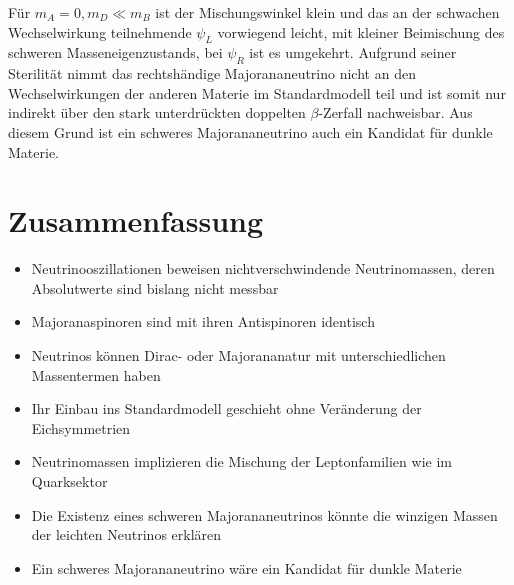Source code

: \documentclass[10pt, letterpaper]{article}
\begin{document}
Für $m_{A}=0, m_{D} \ll m_{B}$ ist der Mischungswinkel klein und das an der schwachen Wechselwirkung teilnehmende $\psi_{L}$ vorwiegend leicht, mit kleiner Beimischung des schweren Masseneigenzustands, bei $\psi_{R}$ ist es umgekehrt. Aufgrund seiner Sterilität nimmt das rechtshändige Majorananeutrino nicht an den Wechselwirkungen der anderen Materie im Standardmodell teil und ist somit nur indirekt über den stark unterdrückten doppelten $\beta$-Zerfall nachweisbar. Aus diesem Grund ist ein schweres Majorananeutrino auch ein Kandidat für dunkle Materie.

\section*{Zusammenfassung}
\begin{itemize}
  \item Neutrinooszillationen beweisen nichtverschwindende Neutrinomassen, deren Absolutwerte sind bislang nicht messbar
  \item Majoranaspinoren sind mit ihren Antispinoren identisch
  \item Neutrinos können Dirac- oder Majorananatur mit unterschiedlichen Massentermen haben
  \item Ihr Einbau ins Standardmodell geschieht ohne Veränderung der Eichsymmetrien
  \item Neutrinomassen implizieren die Mischung der Leptonfamilien wie im Quarksektor
  \item Die Existenz eines schweren Majorananeutrinos könnte die winzigen Massen der leichten Neutrinos erklären
  \item Ein schweres Majorananeutrino wäre ein Kandidat für dunkle Materie
\end{itemize}



\pagebreak
\printbibliography
\end{document}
────────
**YOUR TASK**: Note each line of the entries that has "sind" in it, and copy those lines.

**ANSWER BELOW**:
  \item Neutrinooszillationen beweisen nichtverschwindende Neutrinomassen, deren Absolutwerte sind bislang nicht messbar
  \item Majoranaspinoren sind mit ihren Antispinoren identisch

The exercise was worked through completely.